Face à une révolte de grande ampleur, la justice en oublie ainsi ses propres
principes, notamment celui de l’individualisation des peines : chaque
participant aux révoltes arrêté et jugé prend pour tous les autres. Près de 11%
des personnes arrêtées sont déjà passées derrière les barreaux, alors que de
nombreux procès n’ont pas encore eu lieu. Le message est clair, il ne s’agit pas
de juger chaque cas spécifiquement et uniquement pour les faits commis, mais
bien de juger le mouvement de révolte dans son intégralité afin d’envoyer un
message. Une situation parfaitement résumée par le procureur lors d’une
audience à Strasbourg, dans des propos rapportés par Rue89 Strasbourg : «
Cette vague de violence est socialement inacceptable et n’a rien à voir avec la
mort du jeune Nahel. Ce sont des attaques aux valeurs qui font la République.
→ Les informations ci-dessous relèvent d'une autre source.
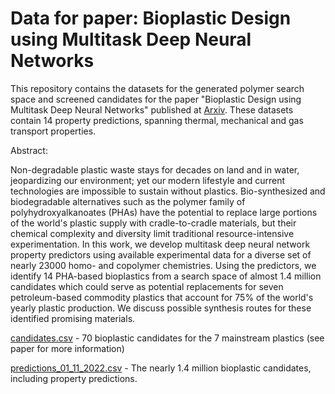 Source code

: # Data for paper: Bioplastic Design using Multitask Deep Neural Networks

This repository contains the datasets for the generated polymer search space and screened candidates for the paper "Bioplastic Design using Multitask Deep Neural Networks" published at [Arxiv](https://arxiv.org/abs/2203.12033). These datasets contain 14 property predictions, spanning thermal, mechanical and gas transport properties.

Abstract:

Non-degradable plastic waste stays for decades on land and in water, jeopardizing our environment; yet our modern lifestyle and current technologies are impossible to sustain without plastics. Bio-synthesized and biodegradable alternatives such as the polymer family of polyhydroxyalkanoates (PHAs) have the potential to replace large portions of the world's plastic supply with cradle-to-cradle materials, but their chemical complexity and diversity limit traditional resource-intensive experimentation. In this work, we develop multitask deep neural network property predictors using available experimental data for a diverse set of nearly 23000 homo- and copolymer chemistries. Using the predictors, we identify 14 PHA-based bioplastics from a search space of almost 1.4 million candidates which could serve as potential replacements for seven petroleum-based commodity plastics that account for 75% of the world's yearly plastic production. We discuss possible synthesis routes for these identified promising materials. 

[candidates.csv](candidates.csv) - 70 bioplastic candidates for the 7 mainstream plastics (see paper for more information)

[predictions_01_11_2022.csv](predictions_01_11_2022.csv) - The nearly 1.4 million bioplastic candidates, including property predictions.

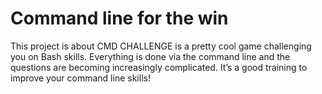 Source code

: # Command line for the win
This project is about CMD CHALLENGE is a pretty cool game challenging you on Bash skills. Everything is done via the command line and the questions are becoming increasingly complicated. It’s a good training to improve your command line skills!
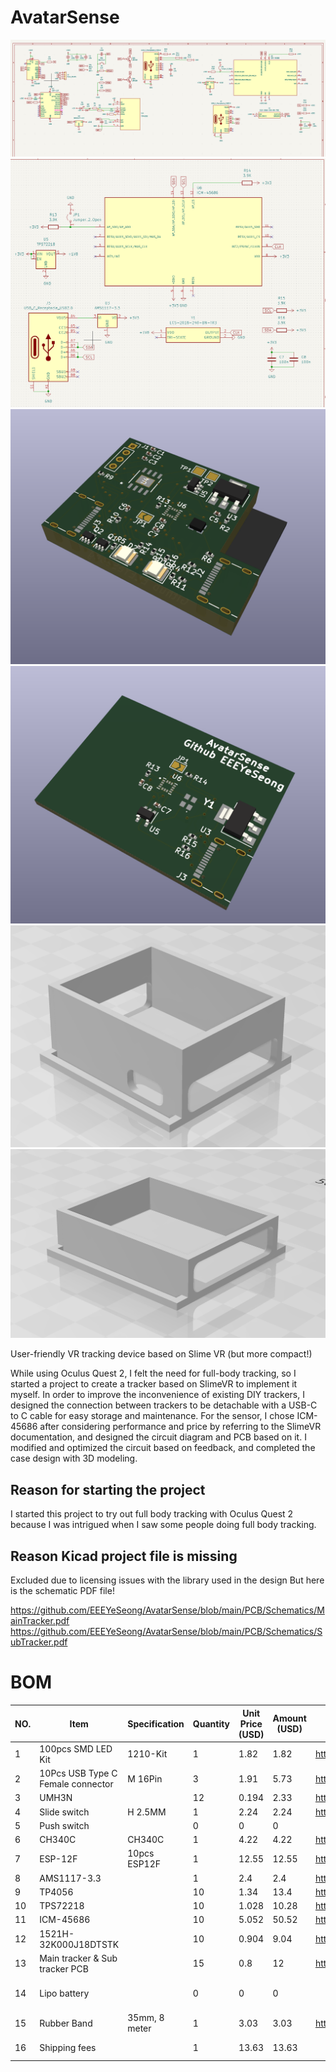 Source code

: # AvatarSense
![](assets/sch_1.png)
![](assets/sch_4.png)
![](assets/pcb_1.png)
![](assets/pcb_3.png)
![](assets/cad_1.png)
![](assets/cad_2.png)

User-friendly VR tracking device based on Slime VR (but more compact!)

While using Oculus Quest 2, I felt the need for full-body tracking, so I started a project to create a tracker based on SlimeVR to implement it myself. In order to improve the inconvenience of existing DIY trackers, I designed the connection between trackers to be detachable with a USB-C to C cable for easy storage and maintenance. For the sensor, I chose ICM-45686 after considering performance and price by referring to the SlimeVR documentation, and designed the circuit diagram and PCB based on it. I modified and optimized the circuit based on feedback, and completed the case design with 3D modeling.

## Reason for starting the project

I started this project to try out full body tracking with Oculus Quest 2 because I was intrigued when I saw some people doing full body tracking.

## Reason Kicad project file is missing

Excluded due to licensing issues with the library used in the design
But here is the schematic PDF file!

https://github.com/EEEYeSeong/AvatarSense/blob/main/PCB/Schematics/MainTracker.pdf<br>
https://github.com/EEEYeSeong/AvatarSense/blob/main/PCB/Schematics/SubTracker.pdf

# BOM
|NO.|Item                             |Specification|Quantity|Unit Price (USD)|Amount (USD)|Site Address                                         |Note                                |
|---|---------------------------------|-------------|--------|----------------|------------|-----------------------------------------------------|------------------------------------|
|1  |100pcs SMD LED Kit               |1210-Kit     |1       |1.82            |1.82        |https://www.aliexpress.com/item/1005006417226949.html|                                    |
|2  |10Pcs USB Type C Female connector|M 16Pin      |3       |1.91            |5.73        |https://www.aliexpress.com/item/1005007419369264.html|                                    |
|3  |UMH3N                            |             |12      |0.194           |2.33        |https://www.digikey.kr/short/vwz73qcb                |                                    |
|4  |Slide switch                     |H 2.5MM      |1       |2.24            |2.24        |https://www.aliexpress.com/item/1005005531534722.html|                                    |
|5  |Push switch                      |             |0       |0               |0           |                                                     |DNP                                 |
|6  |CH340C                           |CH340C       |1       |4.22            |4.22        |https://www.aliexpress.com/item/1005005359696452.html|                                    |
|7  |ESP-12F                          |10pcs ESP12F |1       |12.55           |12.55       |https://www.aliexpress.com/item/1005007640911395.html|                                    |
|8  |AMS1117-3.3                      |             |1       |2.4             |2.4         |https://www.aliexpress.com/item/1005006127208470.html|                                    |
|9  |TP4056                           |             |10      |1.34            |13.4        |https://www.aliexpress.com/item/1005008508034871.html|                                    |
|10 |TPS72218                         |             |10      |1.028           |10.28       |https://www.digikey.kr/short/nz2j22dn                |                                    |
|11 |ICM-45686                        |             |10      |5.052           |50.52       |https://www.digikey.kr/short/zzb7mr3f                |                                    |
|12 |1521H-32K000J18DTSTK             |             |10      |0.904           |9.04        |https://www.digikey.kr/short/72mcdzz2                |                                    |
|13 |Main tracker & Sub tracker PCB   |             |15      |0.8             |12          |https://jlcpcb.com                                   |                                    |
|14 |Lipo battery                     |             |0       |0               |0           |                                                     |Plan to purchase with personal funds|
|15 |Rubber Band                      |35mm, 8 meter|1       |3.03            |3.03        |https://www.aliexpress.com/item/1005003092650651.html|                                    |
|16 |Shipping fees                    |             |1       |13.63           |13.63       |                                                     |Aliexpress($4.91) + JLCPCB($8.72)   |
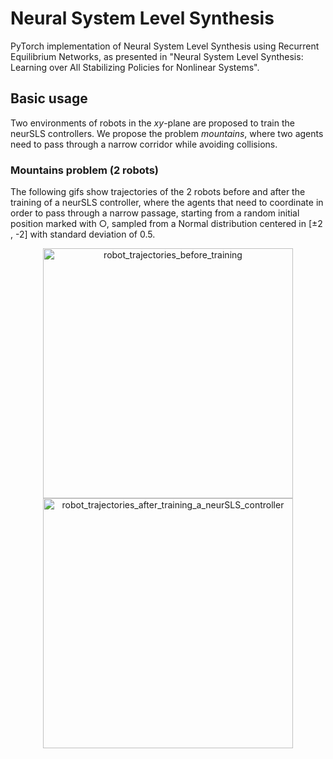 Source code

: # Neural System Level Synthesis

PyTorch implementation of Neural System Level Synthesis using Recurrent Equilibrium Networks, 
as presented in "Neural System Level Synthesis: 
Learning over All Stabilizing Policies for Nonlinear Systems".


## Basic usage

Two environments of robots in the <i>xy</i>-plane are proposed to train the neurSLS controllers.
We propose the problem _mountains_, where two agents need to pass through a narrow corridor 
while avoiding collisions.


### Mountains problem (2 robots)

The following gifs show trajectories of the 2 robots before and after the training of a neurSLS controller, 
where the agents that need to coordinate in order to pass through a narrow passage, 
starting from a random initial position marked with &#9675;, sampled from a Normal distribution centered in 
[&#177;2 , -2] with standard deviation of 0.5.

<p align="center">
<img src="./figures/corridorOL.gif" alt="robot_trajectories_before_training" width="400"/>
<img src="./figures/corridor.gif" alt="robot_trajectories_after_training_a_neurSLS_controller" width="400"/>
</p> 

<!-- 
## Implementation details

We consider a fleet of mobile robots that need to asymptotically achieve a pre-specified formation 
described by (p&#x0304;<sub>x</sub> , p&#x0304;<sub>y</sub>) for each agent _i_. The requirements are:

R1) The control policy asymptotically steers the agents to the target position (closed-loop stability)

R2) A cost function is minimized over a finite horizon of 5 seconds



Each robot _i_ is modeled as a point-mass vehicle with position 
_p<sub>t</sub>_ &in;&reals;<sup>2</sup> and velocity 
_q<sub>t</sub>_ &in;&reals;<sup>2</sup> subject to nonlinear drag forces 
(e.g., air or water resistance). 
The discrete-time model for each vehicle of mass _m_ is 

p<sub>t</sub> = p<sub>t-1</sub> + T<sub>s</sub> q<sub>t-1</sub>

q<sub>t</sub> = q<sub>t-1</sub> - T<sub>s</sub> 1/m C(q<sub>t-1</sub>) q<sub>t-1</sub> + u<sub>t-1</sub>

where _u<sub>t</sub>_ denotes the force control input, _T<sub>s</sub>_ > 0 is the sampling time
and C(·) is a positive <i>drag function</i>.
We consider a  base controller 

u<sub>t</sub> = K'(p&#x0304;-p<sub>t</sub>) 

with _K'_ = diag(_k_,_k_) and _k_ > 0,

which is _strongly stabilizing_. 


Given a set of _N_ vehicles, we denote the overall state as X = (x<sup>1</sup>, ..., x<sup>N</sup>) 
and control input U = (u<sup>1</sup>, ..., u<sup>N</sup>) as the stacked state and input vectors 
of each agent, respectively. Then, the cost function to minimize is given by

L = &sum; (L<sub>x</sub>(t) + a<sub>u</sub> L<sub>u</sub>(t) + 
a<sub>ca</sub> L<sub>ca</sub>(t) + a<sub>obst</sub> L<sub>obst</sub>(t) 

where the sum is done over t = 0, 1, ..., T, 
and a<sub>u</sub>, a<sub>ca</sub>, a<sub>obst</sub> > 0 are hyperparameters to be set.


The first two addends represent the cost of the state and input signals respectively and are given by: 

L<sub>x</sub>(t) = X<sup>&top;</sup>(t) Q X(t), &emsp; &emsp; &emsp; &emsp; &emsp; &emsp; &emsp;
L<sub>u</sub>(t) = U<sup>&top;</sup>(t) U(t).

where _Q_ is a predefined weighted matrix.


The third addend strongly penalizes the event that any two robots _i_ and _j_ find themselves 
at a distance _d_<sub>ij</sub>(t) < _D_, where _D_ &in;&reals;<sup>+</sup> is a pre-defined safety distance.
It is given by

L<sub>ca</sub>(t) = &sum;<sub>i,j, i&ne;j</sub> (d<sub>ij</sub>(t) + &epsilon;)<sup>-2</sup> 
if d<sub>ij</sub>(t) &le; D, and L<sub>ca</sub>(t) = 0 otherwise,

where &epsilon; > 0 is a small constant such that L<sub>ca</sub>(t) < &infin;.


The last addend penalizes the _xy_ position of each robot according to a predefined map with obstacles.
For the corridor case, we modelled each obstacle as a Gaussian centered at (&pm;1.5, 0) and (&pm;2.5, 0)
with covariance diag(0.2, 0.2).


### Mountains problem (2 robots)

The system consists of 2 robots of radius 0.5<i>m</i> and mass m = 1<i>kg</i>. 
The drag function is given by 

C(q)q = b<sub>1</sub> q + b<sub>2</sub> |q| q, 

with b<sub>1</sub> = 1<i>N·s/m</i> and b<sub>2</sub> = 0.1<i>N·s/m</i>. 
For the based controller _K'_, _k<sub>1</sub>_, _k<sub>2</sub>_ = 1<i>N/m</i>.

The REN is a deep neural network with depth _r_ = 32 layers (_v_ &in; &reals;<sup>r</sup> ).
Its internal state &xi; is of dimension _q_ = 32.

We train Neur-SLS control policies to optimize the performance over a horizon of _5_ seconds 
with sampling time T<sub>s</sub>=0.05 seconds, resulting in _T_ = 100 time-steps.
We use gradient descent with Adam for 500 epochs in order to minimize the loss function with 
hyperparameters Q = diag(1,1,1,1), a<sub>u</sub> = 0.1, a<sub>ca</sub> = 100 and a<sub>obst</sub> = 5000.
The initial positions of the robots are sampled from a Normal distribution centered at (&pm;2, -2), with
covariance diag(&sigma;<sup>2</sup>, &sigma;<sup>2</sup>).
We set &sigma; = 0.2 for the first 300 epochs and then increased it to &sigma; = 0.5.
At each epoch we simulate five trajectories over which we calculate the corresponding loss.
The learning rate is set to 0.001.


## License
This work is licensed under a
[Creative Commons Attribution 4.0 International License][cc-by].

[![CC BY 4.0][cc-by-image]][cc-by] 

[cc-by]: http://creativecommons.org/licenses/by/4.0/
[cc-by-image]: https://i.creativecommons.org/l/by/4.0/88x31.png
[cc-by-shield]: https://img.shields.io/badge/License-CC%20BY%204.0-lightgrey.svg


## References
[[1]](https://arxiv.org/pdf/2203.11812.pdf) Luca Furieri, Clara Galimberti, Giancarlo Ferrari-Trecate.
"Neural System Level Synthesis: Learning over All Stabilizing Policies for Nonlinear Systems,"
arXiv:2203.11812, 2022.
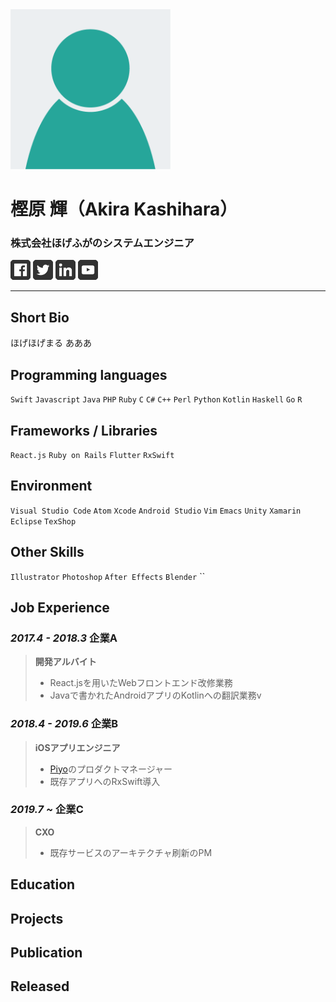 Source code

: <img src="./resources/thumbnail.png" width="256px">

# 樫原 輝（Akira Kashihara）
### 株式会社ほげふがのシステムエンジニア

[<img src="./resources/sns_icons/facebook.png" width="32px">](https://www.facebook.com/)
[<img src="./resources/sns_icons/twitter.png" width="32px">](https://twitter.com/)
[<img src="./resources/sns_icons/linkedin.png" width="32px">](https://www.linkedin.com/)
[<img src="./resources/sns_icons/youtube.png" width="32px">](https://www.youtube.com/)

***

## Short Bio
ほげほげまる
あああ

## Programming languages
`Swift` `Javascript` `Java` `PHP` `Ruby` `C` `C#` `C++` `Perl` `Python` `Kotlin` `Haskell` `Go` `R`

## Frameworks / Libraries
`React.js` `Ruby on Rails` `Flutter` `RxSwift`

## Environment
`Visual Studio Code` `Atom` `Xcode` `Android Studio` `Vim` `Emacs` `Unity` `Xamarin` `Eclipse` `TexShop`

## Other Skills
`Illustrator` `Photoshop` `After Effects` `Blender` ``

## Job Experience
### *2017.4 - 2018.3* 企業A
> __開発アルバイト__
> - React.jsを用いたWebフロントエンド改修業務
> - Javaで書かれたAndroidアプリのKotlinへの翻訳業務v

### *2018.4 - 2019.6* 企業B
> __iOSアプリエンジニア__
> - [Piyo](http://undefined.com)のプロダクトマネージャー
> - 既存アプリへのRxSwift導入

### *2019.7 ~* 企業C
> __CXO__
> - 既存サービスのアーキテクチャ刷新のPM

## Education

## Projects

## Publication

## Released
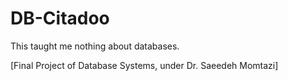 # DB-Citadoo
This taught me nothing about databases.

[Final Project of Database Systems, under Dr. Saeedeh Momtazi]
» À elle seule, cette phrase illustre la peur des autorités : voir la révolte
dépasser largement le cas de Nahel et attaquer les fondements mêmes de
l’État capitaliste français.


En période de crise, l’État montre son vrai visage


La particulière sévérité avec laquelle la justice a expédié ces affaires illustre la
nécessité pour l’État de régler la crise engendrée par le meurtre de Nahel. Si
en période normale, hors mouvement social, la justice peut se permettre de
juger individuellement chaque cas, et de respecter – au moins dans certains
cas – ses principes, comme celui de ne pas condamner sans preuves ou aveux,
en période de crise, la priorité change. C’est dans ces périodes de crise intense
que le pouvoir et toutes ses composantes, y compris la justice, montre son vrai
visage.


Ces derniers jours, nous avons toutes et tous pu voir que la justice est au
service de la police. Elle est ainsi un élément de l’arsenal répressif étatique.
Son indépendance, toute relative habituellement, a volé en éclats, et les juges
ont fait exactement ce que l’État attendait d’eux. Loin de comprendre les
raisons des révoltes et envisager des peines légères en raison du contexte
d’intense colère, les juges ont choisi de participer, activement et avec zèle, à la
répression. Le gouvernement, de son côté, a choisi la même voie. Aucune loi
d’amnistie pour les milliers de participants aux révoltes n’est à l’ordre du jour,
bien au contraire. C’est là toute l’illustration d’un changement d’époque depuis
quelques années : si l’État pouvait encore jouer l’apaisement face aux grands
mouvements sociaux et aux révoltes populaires, comme l’avait par exemple
fait Chirac en 2005 dans une allocution télévisée après la mort de Zyed et
Bouna, le climat est aujourd’hui tellement tendu et les luttes tellement
intenses en France que cela n’est plus possible. Les menaces proférées par
Emmanuel Macron et son gouvernement à l’encontre des parents des
participants aux révoltes en sont la parfaite illustration.